**TASK:** Beginning with the line that holds "A cell is split" in the data below, give again every line through the one that holds "is kept and", exactly as written.

SUPPLIED RECORDS below:

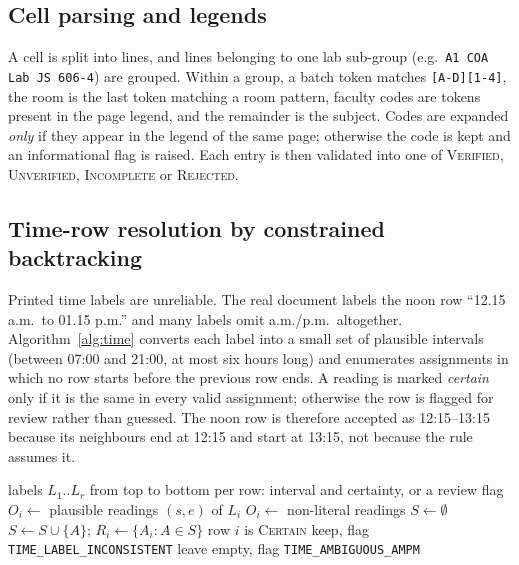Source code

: \documentclass[conference]{IEEEtran}
\begin{document}
\subsection{Cell parsing and legends}
A cell is split into lines, and lines belonging to one lab sub-group (e.g.\ \texttt{A1 COA Lab JS 606-4})
are grouped. Within a group, a batch token matches \texttt{[A-D][1-4]}, the room is the last token
matching a room pattern, faculty codes are tokens present in the page legend, and the remainder is the
subject. Codes are expanded \emph{only} if they appear in the legend of the same page; otherwise the code
is kept and an informational flag is raised. Each entry is then validated into one of
\textsc{Verified}, \textsc{Unverified}, \textsc{Incomplete} or \textsc{Rejected}.

\subsection{Time-row resolution by constrained backtracking}
Printed time labels are unreliable. The real document labels the noon row ``12.15 a.m.\ to 01.15 p.m.''
and many labels omit a.m./p.m.\ altogether. Algorithm~\ref{alg:time} converts each label into a small set
of plausible intervals (between 07:00 and 21:00, at most six hours long) and enumerates assignments in
which no row starts before the previous row ends. A reading is marked \emph{certain} only if it is the
same in every valid assignment; otherwise the row is flagged for review rather than guessed. The noon row
is therefore accepted as 12:15--13:15 because its neighbours end at 12:15 and start at 13:15, not because
the rule assumes it.

\begin{algorithm}[t]
\caption{Resolve a column of time labels}\label{alg:time}
\begin{algorithmic}[1]
\Require labels $L_1..L_r$ from top to bottom
\Ensure per row: interval and certainty, or a review flag
  \State $O_i \gets$ plausible readings $(s,e)$ of $L_i$
   $O_i \gets$ non-literal readings \EndIf
\EndFor
\State $S \gets \emptyset$
   \Return \EndIf
   $S \gets S \cup \{A\}$; \Return \EndIf
     \State {}
  \EndFor
\EndProcedure
\State {}
  \State $R_i \gets \{A_i : A \in S\}$
   row $i$ is \textsc{Certain}
   keep, flag \texttt{TIME\_LABEL\_INCONSISTENT}
  \Else{} leave empty, flag \texttt{TIME\_AMBIGUOUS\_AMPM}
  \EndIf
\EndFor
\end{algorithmic}
\end{algorithm}
\end{document}

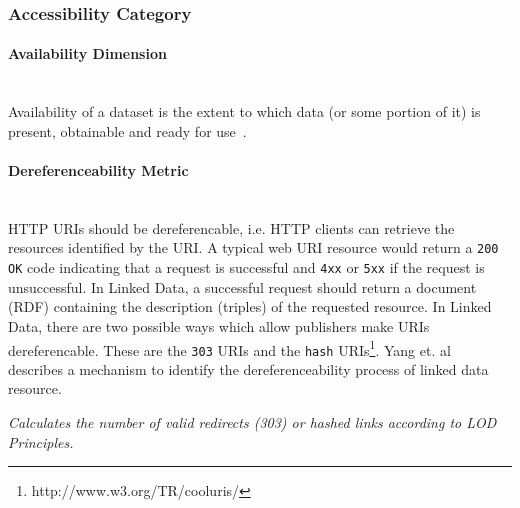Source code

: 
\subsubsection{Accessibility Category}
\label{sec:Accessibility} 

\paragraph{Availability Dimension}~\\%
Availability of a dataset is the extent to which data (or some portion of it) is present, obtainable and ready for use~\cite{Zaveri2012:LODQ}.

\paragraph{Dereferenceability Metric} ~\\ %
HTTP URIs should be dereferencable, i.e. HTTP clients can retrieve the resources identified by the URI.
A typical web URI resource would return a \texttt{200 OK} code indicating that a request is successful and \texttt{4xx} or \texttt{5xx} if the request is unsuccessful. 
In Linked Data, a successful request should return a document (RDF) containing the description (triples) of the requested resource.
In Linked Data, there are two possible ways which allow publishers make URIs dereferencable.
These are the \texttt{303} URIs and the \texttt{hash} URIs\footnote{http://www.w3.org/TR/cooluris/}.
Yang et. al~\cite{Yang2011} describes a mechanism to identify the dereferenceability process of linked data resource.
\begin{mdframed}[style=metricdefinition]
\emph{Calculates the number of valid redirects (303) or hashed links according to LOD Principles.}
\end{mdframed}

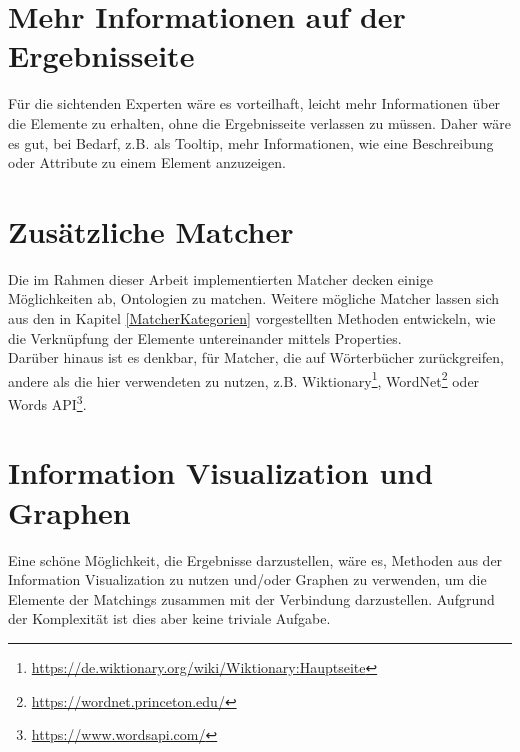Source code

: \section{Mehr Informationen auf der Ergebnisseite}
Für die sichtenden Experten wäre es vorteilhaft, leicht mehr Informationen über
die Elemente zu erhalten, ohne die Ergebnisseite verlassen zu müssen. Daher wäre
es gut, bei Bedarf, z.B. als Tooltip, mehr Informationen, wie eine Beschreibung
oder Attribute zu einem Element anzuzeigen.

\section{Zusätzliche Matcher}
Die im Rahmen dieser Arbeit implementierten Matcher decken einige Möglichkeiten
ab, Ontologien zu matchen. Weitere mögliche Matcher lassen sich aus den in
Kapitel \ref{MatcherKategorien} vorgestellten Methoden entwickeln, wie die
Verknüpfung der Elemente untereinander mittels Properties.\\
Darüber hinaus ist es denkbar, für Matcher, die auf Wörterbücher zurückgreifen,
andere als die hier verwendeten zu nutzen, z.B.
Wiktionary\footnote{\url{https://de.wiktionary.org/wiki/Wiktionary:Hauptseite}},
WordNet\footnote{\url{https://wordnet.princeton.edu/}} oder Words
API\footnote{\url{https://www.wordsapi.com/}}.\\

\section{Information Visualization und Graphen}
Eine schöne Möglichkeit, die Ergebnisse darzustellen, wäre es, Methoden aus der
Information Visualization zu nutzen und/oder Graphen zu verwenden, um die
Elemente der Matchings zusammen mit der Verbindung darzustellen. Aufgrund der
Komplexität ist dies aber keine triviale Aufgabe.

\cleardoublepage
\pagebreak[4]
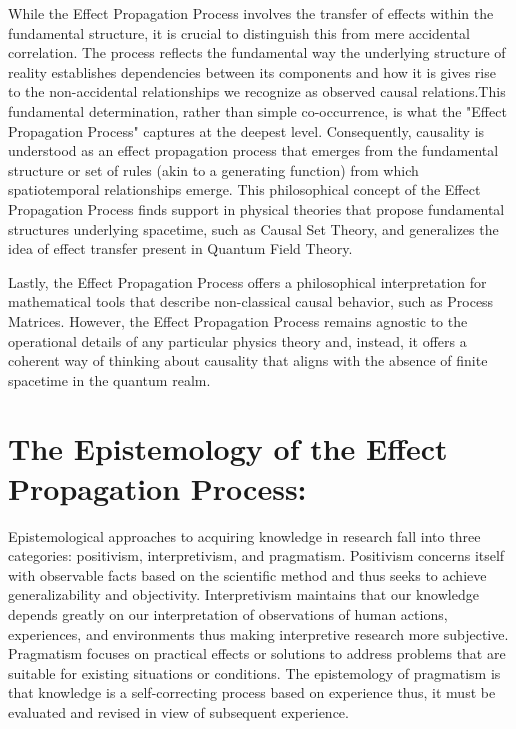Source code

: \documentclass{article}
\begin{document}
While the Effect Propagation Process involves the transfer of effects within the fundamental structure, it is crucial to distinguish this from mere accidental correlation. The process reflects the fundamental way the underlying structure of reality establishes dependencies between its components and how it is gives rise to the non-accidental relationships we recognize as observed causal relations.This fundamental determination, rather than simple co-occurrence, is what the "Effect Propagation Process" captures at the deepest level.\newline
Consequently, causality is understood as an effect propagation process that emerges from the fundamental structure or set of rules (akin to a generating function) from which spatiotemporal relationships emerge. This philosophical concept of the Effect Propagation Process finds support in physical theories that propose fundamental structures underlying spacetime, such as Causal Set Theory, and generalizes the idea of effect transfer present in Quantum Field Theory.

Lastly, the Effect Propagation Process offers a philosophical interpretation for mathematical tools that describe non-classical causal behavior, such as Process Matrices. However, the Effect Propagation Process remains agnostic to the operational details of any particular physics theory and, instead, it offers a coherent way of thinking about causality that aligns with the absence of finite spacetime in the quantum realm.

\section{The Epistemology of the Effect Propagation Process:}
\label{sec:epp_epistemology}

Epistemological approaches to acquiring knowledge in research fall into three categories: positivism, interpretivism, and pragmatism. Positivism concerns itself with observable facts based on the scientific method and thus seeks to achieve generalizability and objectivity. Interpretivism maintains that our knowledge depends greatly on our interpretation of observations of human actions, experiences, and environments thus making interpretive research more subjective. Pragmatism focuses on practical effects or solutions to address problems that are suitable for existing situations or conditions. The epistemology of pragmatism is that knowledge is a self-correcting process based on experience thus, it must be evaluated and revised in view of subsequent experience.
\end{document}
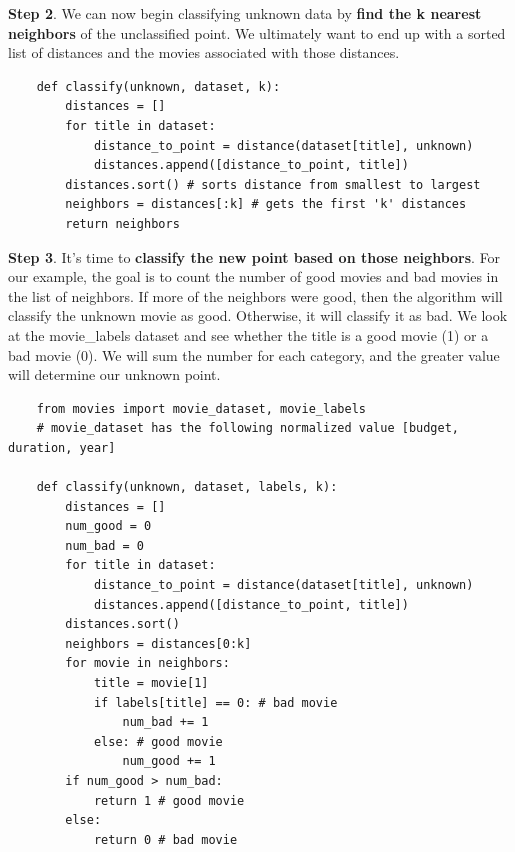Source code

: \documentclass[11pt, a4paper]{article}
\begin{document}
\begin{spacing}{1.1}
	\noindent \textbf{Step 2}. We can now begin classifying unknown data by \textbf{find the k nearest neighbors} of the unclassified point. We ultimately want to end up with a sorted list of distances and the movies associated with those distances.
	\begin{lstlisting}
	def classify(unknown, dataset, k):
		distances = []
		for title in dataset:
			distance_to_point = distance(dataset[title], unknown)
			distances.append([distance_to_point, title])
		distances.sort() # sorts distance from smallest to largest
		neighbors = distances[:k] # gets the first 'k' distances
		return neighbors \end{lstlisting}\vspace*{1mm}
	\textbf{Step 3}. It's time to \textbf{classify the new point based on those neighbors}. For our example, the goal is to count the number of good movies and bad movies in the list of neighbors. If more of the neighbors were good, then the algorithm will classify the unknown movie as good. Otherwise, it will classify it as bad. We look at the movie\_labels dataset and see whether the title is a good movie (1) or a bad movie (0). We will sum the number for each category, and the greater value will determine our unknown point. 
	\begin{lstlisting}
	from movies import movie_dataset, movie_labels
	# movie_dataset has the following normalized value [budget, duration, year]
	
	def classify(unknown, dataset, labels, k):
		distances = []
		num_good = 0
		num_bad = 0
		for title in dataset:
			distance_to_point = distance(dataset[title], unknown)
			distances.append([distance_to_point, title])
		distances.sort()
		neighbors = distances[0:k]
		for movie in neighbors:
			title = movie[1]
			if labels[title] == 0: # bad movie
				num_bad += 1
			else: # good movie
				num_good += 1
		if num_good > num_bad:
			return 1 # good movie
		else:
			return 0 # bad movie
	

\end{lstlisting}
\end{spacing}
\end{document}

End of SUPPLIED RECORDS.

**RESPONSE AREA:**
A cell is split into lines, and lines belonging to one lab sub-group (e.g.\ \texttt{A1 COA Lab JS 606-4})
are grouped. Within a group, a batch token matches \texttt{[A-D][1-4]}, the room is the last token
matching a room pattern, faculty codes are tokens present in the page legend, and the remainder is the
subject. Codes are expanded \emph{only} if they appear in the legend of the same page; otherwise the code
is kept and an informational flag is raised. Each entry is then validated into one of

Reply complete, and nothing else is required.